We think that Fellisati in Italy made Freud's power tool line. Checking them might be a possibility. I think they made some other brands too. And I might have one if I can find it. I had a 2000 but I can't remember exactly which model it was. I'll see if I can find it tomorrow.


----------



## roxanne562001 (Feb 5, 2012)

Welcome to the forum


----------



## Cherryville Chuck (Sep 28, 2010)

I found the collet David but when I took it off I found out one segment is broken off. Maybe someone will recognize it and have a suggestion for another source. My belief is that in most cases router makers out source their collets instead of making them themselves.

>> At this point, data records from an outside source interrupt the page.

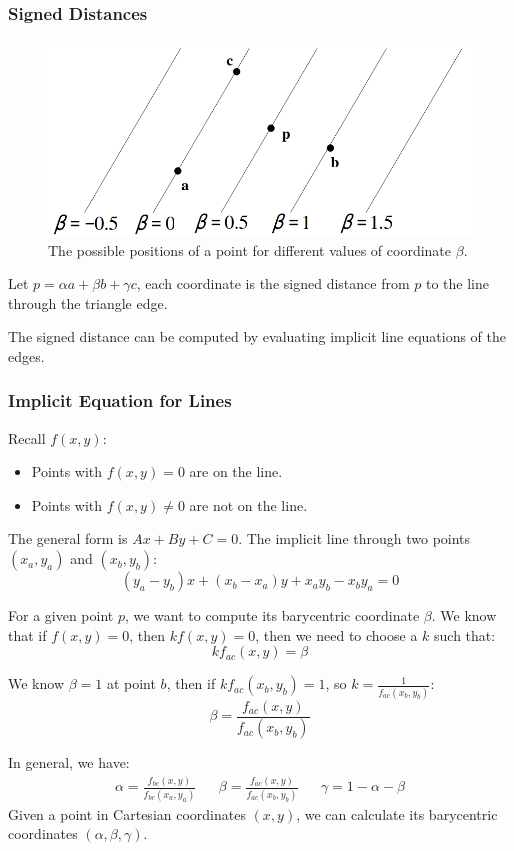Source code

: \documentclass[11pt]{article}
\begin{document}
\subsubsection{Signed Distances}
\begin{figure}[htb!]
  \centering
  \caption{The possible positions of a point for different values of coordinate $\beta$.}
  \includegraphics[scale=0.5]{signeddistances}
\end{figure}
Let $p = \alpha a + \beta b + \gamma c$, each coordinate is the signed distance from $p$ to the line through the triangle edge.

The signed distance can be computed by evaluating implicit line equations of the edges.

\subsubsection{Implicit Equation for Lines}
Recall $f(x, y)$:
\begin{itemize}
  \item Points with $f(x, y) = 0$ are on the line.
  \item Points with $f(x, y) \neq 0$ are not on the line.
\end{itemize}

The general form is $Ax + By + C = 0$.
The implicit line through two points $(x_a, y_a)$ and $(x_b, y_b)$:
\[
  (y_a - y_b) x + (x_b - x_a) y + x_a y_b - x_b y_a = 0 
\]

For a given point $p$, we want to compute its barycentric coordinate $\beta$.
We know that if $f(x, y) = 0$, then $kf(x, y) = 0$, then we need to choose a $k$ such that:
\[
  kf_{ac} (x, y) = \beta 
\]

We know $\beta = 1$ at point $b$, then if $kf_{ac}(x_b, y_b) = 1$, so $k = \frac{1}{f_{ac}(x_b, y_b)}$:
\[
  \beta = \frac{f_{ac}(x, y)}{f_{ac}(x_b, y_b)}
\]

In general, we have:
\begin{align*}
  \alpha = \frac{f_{bc}(x, y)}{f_{bc}(x_a, y_a)} &&
  \beta = \frac{f_{ac}(x, y)}{f_{ac}(x_b, y_b)} &&
  \gamma = 1 - \alpha - \beta
\end{align*}
Given a point in Cartesian coordinates $(x, y)$, we can calculate its barycentric coordinates $(\alpha, \beta, \gamma)$.
\end{document}
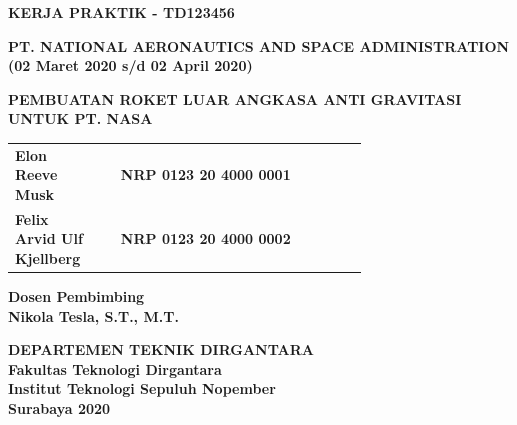 \begin{flushleft}

  \sffamily

  \noindent
  \textbf{KERJA PRAKTIK - TD123456}
  \vspace{4ex}

  \noindent
  {\large \textbf{PT. NATIONAL AERONAUTICS AND SPACE ADMINISTRATION}} \\
  \textbf{(02 Maret 2020 s/d 02 April 2020)}
  \vspace{6ex}

  \noindent
  {\large \textbf{PEMBUATAN ROKET LUAR ANGKASA ANTI GRAVITASI UNTUK PT. NASA}}
  \vspace{6ex}

  \begin{adjustwidth}{-0.2cm}{}
    \begin{tabular}{lcp{0.7\linewidth}}
      \textbf{Elon Reeve Musk} & & \textbf{NRP 0123 20 4000 0001} \\
      \textbf{Felix Arvid Ulf Kjellberg} & & \textbf{NRP 0123 20 4000 0002} \\
    \end{tabular}
  \end{adjustwidth}
  \vspace{4ex}

  \noindent
  \textbf{Dosen Pembimbing} \\
  \textbf{Nikola Tesla, S.T., M.T.}
  \vspace{12ex}

  \noindent
  \textbf{DEPARTEMEN TEKNIK DIRGANTARA} \\
  \textbf{Fakultas Teknologi Dirgantara} \\
  \textbf{Institut Teknologi Sepuluh Nopember} \\
  \textbf{Surabaya 2020}

\end{flushleft}

\restoregeometry
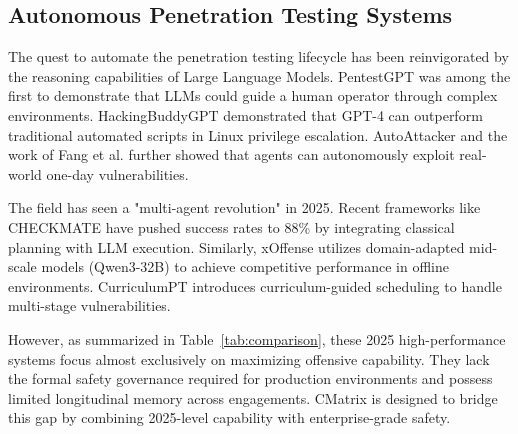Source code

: \documentclass[conference,compsoc]{IEEEtran}
\begin{document}
\subsection{Autonomous Penetration Testing Systems}
The quest to automate the penetration testing lifecycle has been reinvigorated by the reasoning capabilities of Large Language Models. PentestGPT \cite{pentestgpt} was among the first to demonstrate that LLMs could guide a human operator through complex environments. HackingBuddyGPT \cite{hackingbuddygpt} demonstrated that GPT-4 can outperform traditional automated scripts in Linux privilege escalation. AutoAttacker \cite{autoattacker} and the work of Fang et al. \cite{fang2024} further showed that agents can autonomously exploit real-world one-day vulnerabilities.

The field has seen a "multi-agent revolution" in 2025. Recent frameworks like CHECKMATE \cite{checkmate2025} have pushed success rates to 88\% by integrating classical planning with LLM execution. Similarly, xOffense \cite{xoffense2025} utilizes domain-adapted mid-scale models (Qwen3-32B) to achieve competitive performance in offline environments. CurriculumPT \cite{curriculumpt2025} introduces curriculum-guided scheduling to handle multi-stage vulnerabilities.

However, as summarized in Table~\ref{tab:comparison}, these 2025 high-performance systems focus almost exclusively on maximizing offensive capability. They lack the formal safety governance required for production environments and possess limited longitudinal memory across engagements. CMatrix is designed to bridge this gap by combining 2025-level capability with enterprise-grade safety.
\end{document}
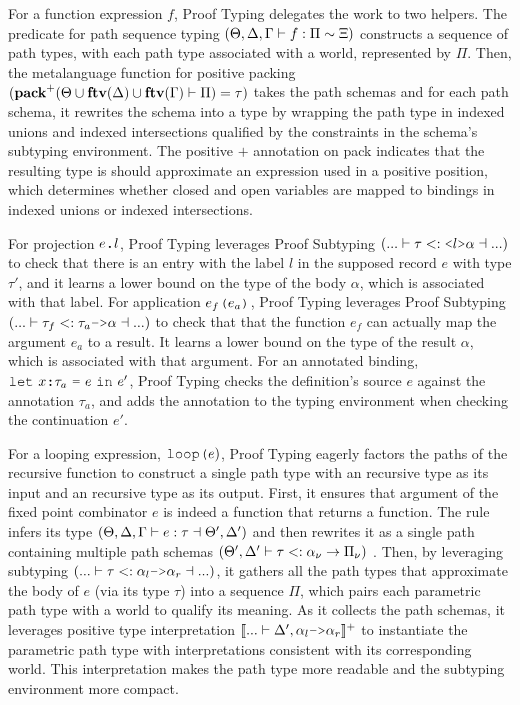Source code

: \documentclass[acmsmall]{acmart}
\theoremstyle{definition}
\begin{document}
For a function expression $f$, Proof Typing 
delegates the work to two helpers. 
The predicate for path sequence typing 
$(\Theta, \Delta, \Gamma \vdash f : \Pi \sim \Xi)$
constructs a sequence of path types, 
with each path type associated with a world, represented by $\Pi$.
Then, the metalanguage function for positive packing 
$(\textbf{pack}^+(\Theta \cup \textbf{ftv}(\Delta) \cup \textbf{ftv}(\Gamma) \vdash \Pi) = \tau)$
takes the path schemas and for each path schema,
it rewrites the schema into a type by wrapping the path type in indexed unions
and indexed intersections qualified by the constraints in the schema's subtyping environment. 
The positive $+$ annotation on pack indicates that the resulting type 
is should approximate an expression used in a positive position,
which determines whether closed and open variables are mapped to
bindings in indexed unions or indexed intersections.

For projection $e\J{.}l$, Proof Typing
leverages Proof Subtyping $(... \entails \tau \subtypes \J{<}l\J{>}\alpha \given ...)$ 
to check that there is an entry with the label $l$ 
in the supposed record $e$ with type $\tau'$, 
and it learns a lower bound 
on the type of the body $\alpha$, which is associated with that label.
For application $e_f\J{(}e_a\J{)}$, Proof Typing
leverages Proof Subtyping $(... \entails \tau_f \subtypes \tau_a \J{->} \alpha \given ...)$
to check that that the function $e_f$ can actually
map the argument $e_a$ to a result. It learns a lower bound 
on the type of the result $\alpha$, which is associated with that argument.
For an annotated binding, $\J{let}\ x \J{:} \tau_a\ \J{=}\ e\ \J{in}\ e'$, 
Proof Typing checks the definition's source $e$ against the annotation $\tau_a$,
and adds the annotation to the typing environment when checking the continuation $e'$.

For a looping expression, $\J{loop(}e{)}$, Proof Typing
eagerly factors the paths of the recursive function 
to construct a single path type with an recursive type as its input and an recursive type as its output. 
First, it ensures that argument of the fixed point combinator $e$ is indeed a 
function that returns a function.
The rule infers its type $(\Theta, \Delta, \Gamma \vdash e : \tau \dashv  \Theta', \Delta')$
and then rewrites it as a single path containing multiple path schemas $(
  \Theta', \Delta' \vdash \tau <: \alpha_\nu \rightarrow \Pi_\nu
)$
. 
Then, by leveraging subtyping $(... \entails \tau \subtypes \alpha_l \J{->} \alpha_r \given ...)$, 
it gathers all the path types that approximate the body of $e$ (via its type $\tau$)
into a sequence $\Pi$, which pairs each parametric path type with a world to qualify its meaning.
As it collects the path schemas, it leverages positive type interpretation 
$\llbracket ... \entails \Delta', \alpha_l \J{->} \alpha_r \rrbracket^+$ 
to instantiate the parametric path type with interpretations consistent with its corresponding world. 
This interpretation makes the path type more readable and the subtyping environment more compact.
\end{document}
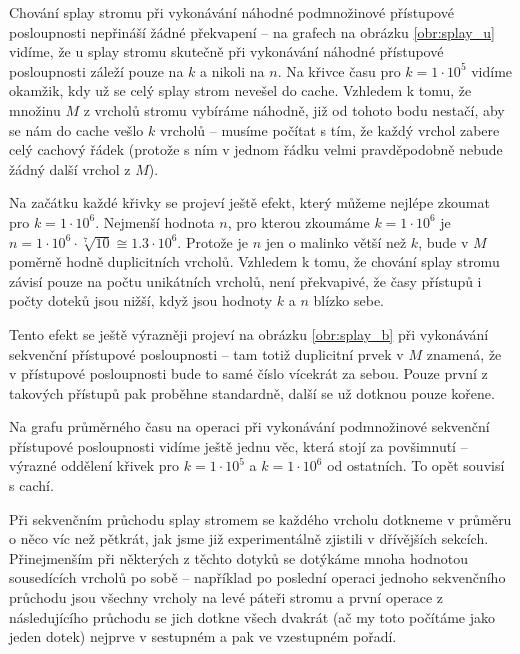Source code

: Chování splay stromu při vykonávání náhodné podmnožinové přístupové
posloupnosti nepřináší žádné překvapení -- na grafech na obrázku \ref{obr:splay_u}
vidíme, že u splay stromu skutečně při vykonávání náhodné přístupové
posloupnosti záleží pouze na $k$ a nikoli na $n$. Na křivce času pro $k =
1\cdot 10^5$ vidíme okamžik, kdy už se celý splay strom nevešel do cache.
Vzhledem k tomu, že množinu $M$ z vrcholů stromu vybíráme náhodně, již od
tohoto bodu nestačí, aby se nám do cache vešlo $k$ vrcholů -- musíme počítat s
tím, že každý vrchol zabere celý cachový řádek (protože s ním v jednom řádku
velmi pravděpodobně nebude žádný další vrchol z $M$).

Na začátku každé křivky se projeví ještě efekt, který můžeme nejlépe zkoumat
pro $k = 1\cdot 10^6$. Nejmenší hodnota $n$, pro kterou zkoumáme $k=1\cdot
10^6$ je $n= 1\cdot 10^6\cdot \sqrt[7]{10} \cong 1.3\cdot10^6$. Protože je $n$
jen o malinko větší než $k$, bude v $M$ poměrně hodně duplicitních vrcholů.
Vzhledem k tomu, že chování splay stromu závisí pouze na počtu unikátních
vrcholů, není překvapivé, že časy přístupů i počty doteků jsou nižší, když jsou hodnoty $k$ a $n$ blízko sebe.

Tento efekt se ještě výrazněji projeví na obrázku \ref{obr:splay_b} při vykonávání sekvenční přístupové posloupnosti -- tam totiž duplicitní prvek v $M$ znamená, že v přístupové posloupnosti bude to samé číslo vícekrát za sebou. Pouze první z takových přístupů pak proběhne standardně, další se už dotknou pouze kořene.

Na grafu průměrného času na operaci při vykonávání podmnožinové sekvenční
přístupové posloupnosti vidíme ještě jednu věc, která stojí za povšimnutí --
výrazné oddělení křivek pro $k=1\cdot 10^5$ a $k=1\cdot 10^6$ od ostatních. To opět souvisí s cachí. 

Při sekvenčním průchodu splay stromem se každého vrcholu dotkneme v průměru o něco víc než pětkrát, jak jsme již experimentálně zjistili v dřívějších sekcích. Přinejmenším při některých z těchto dotyků se dotýkáme mnoha hodnotou sousedících vrcholů po sobě -- například po poslední operaci jednoho sekvenčního průchodu jsou všechny vrcholy na levé páteři stromu a první operace z následujícího průchodu se jich dotkne všech dvakrát (ač my toto počítáme jako jeden dotek) nejprve v sestupném a pak ve vzestupném pořadí. 

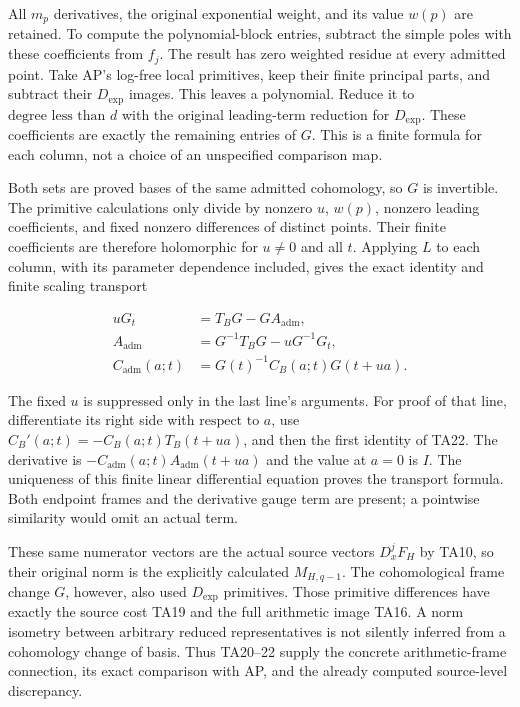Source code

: All \(m_p\) derivatives, the original exponential weight, and its value \(w(p)\)
are retained. To compute the polynomial-block entries, subtract the simple
poles with these coefficients from \(f_j\). The result has zero weighted
residue at every admitted point. Take AP's log-free local primitives,
keep their finite principal parts, and subtract their \(D_{\mathrm{exp}}\) images. This
leaves a polynomial. Reduce it to \(\text{degree less than }d\) with the original
leading-term reduction for \(D_{\mathrm{exp}}\). These coefficients are exactly the
remaining entries of \(G\). This is a finite formula for each column, not a
choice of an unspecified comparison map.

Both sets are proved bases of the same admitted cohomology, so \(G\) is
invertible. The primitive calculations only divide by nonzero \(u\), \(w(p)\),
nonzero leading coefficients, and fixed nonzero differences of distinct
points. Their finite coefficients are therefore holomorphic for \(u\ne0\) and
all \(t\). Applying \(L\) to each column, with its parameter dependence included,
gives the exact identity and finite scaling transport

\[
\begin{aligned}uG_t&=T_BG-GA_{\mathrm{adm}},\\A_{\mathrm{adm}}&=G^{-1}T_BG-uG^{-1}G_t,\\C_{\mathrm{adm}}(a;t)&=G(t)^{-1}C_B(a;t)G(t+ua).\end{aligned}\tag{TA22}
\]

The fixed \(u\) is suppressed only in the last line's arguments. For proof of
that line, differentiate its right side with \(\text{respect to }a\), use
\(C_B'(a;t)=-C_B(a;t)T_B(t+ua)\), and then the first identity of TA22.
The derivative is \(-C_{\mathrm{adm}}(a;t)A_{\mathrm{adm}}(t+ua)\) and the value at \(a=0\) is \(I\).
The uniqueness of this finite linear differential equation proves the
transport formula. Both endpoint frames and the derivative gauge term
are present; a pointwise similarity would omit an actual term.

These same numerator vectors are the actual source vectors \(D_x^jF_H\)
by TA10, so their original norm is the explicitly calculated \(M_{H,q-1}\).
The cohomological frame change \(G\), however, also used \(D_{\mathrm{exp}}\) primitives.
Those primitive differences have exactly the source cost TA19 and the
full arithmetic image TA16. A norm isometry between arbitrary reduced
representatives is not silently inferred from a cohomology change of basis.
Thus TA20--22 supply the concrete arithmetic-frame connection, its exact
comparison with AP, and the already computed source-level discrepancy.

The only makes I'm not sure about yet is PC and these Fellisati made machines.


----------



## Cherryville Chuck (Sep 28, 2010)

Found this thread from 2011 about Fellisati routers. https://www.routerforums.com/general-routing/29551-felisatti-router.html


----------



## gdonham1 (Oct 31, 2011)

Check out this link: Freud 13603.7411 Collet Nut (Fits FT2200 And Other Freud Routers)


----------



## David Barlow (Aug 2, 2019)

Hey Thanks - these guys want almost $50 to ship to Canada. Total cost would be $69.28 USD for a collet!
I might have no choice!


----------



## David Barlow (Aug 2, 2019)

Charles, this I exactly what happened to my Collet. One of the segments broke off.


----------



## Cherryville Chuck (Sep 28, 2010)

That's getting close to $100Can so you have to decide if it's worth that or not. My armature went prematurely (in my opinion) and others have had issues with the speed control which is a cheap carbon disc potentiometer I'm told. They weren't well made and that's probably why Freud got out of the power tool market. They weren't helping the good reputation they've built with their blades and bits.


----------



## gdonham1 (Oct 31, 2011)

Sorry they charge so much to ship to Canada. If you want a comparable router you will have to spend a lot more than $100.00. Unfortunately you sometimes to weigh the options and make a decision.

I had to something similar on Monday. I live in the country and have about 4 acres I have to cut. I bought a Sears Craftsman Lawn Tractor about 4.5 years back. It has a 22 HP Kohler engine. The mower has worked pretty good but it gets stuck a lot if there is the least bit of moisture on the ground. The blades are propriety to the Sears Pro. The blades are held on with a bail similar to a case latch. The mount is aluminum and there are two small C pins that the latch pivots on. The pins have come out a couple of times and the blade goes flying off. The tractor part is still like brand new but the deck is chewed up. The deck is too expensive to replace. So I need to buy two of the blade bails at $75.00 ($150.00) and need two new blades that are about $80.00 plus the aggrevation of getting stuck and having to walk back to the house to get comealong, rope, chain and walk back and move the tractor about 10 feet to get traction again. Then take the comealong, rope, chain back to the house. The battery has to be charged every time I use it because it is time for replacement $100.00. Plus Sears may go out of business any time leaving me high and dry about the special parts. So I bit the bullet and bought a $3200.00 Zero Turn Zoro mower. It had a welded steel deck and not a stamped one like the big box stores all have. The new mower had a 3 year warranty on the engine and the mower itself. The dealer I bought it from also does the service in their own service department and has most of the parts in stock. 

So I could have bandaid'd the old one for another season or so and bought $300.00 worth of parts which is about %10 the price of the new one and I would still have had a mower I hate. 

I will try to sell the Craftsman for a few hundred dollars to try to recoup some of my outlay but the tractor style mower is not as popular as when I bought it. 

I cut the 4 acres with the new one in record time and it was the best mowing jog my acreage has ever got. The Sears was always uneven and just a jarrring ride that did not make me want to climb on board. It did take some getting used to the zero turn but I think I did the right thing for me.

So you can patch your old router or replace it. Either way you will have to spend some money if you want a big router like the Frued FT2000.


----------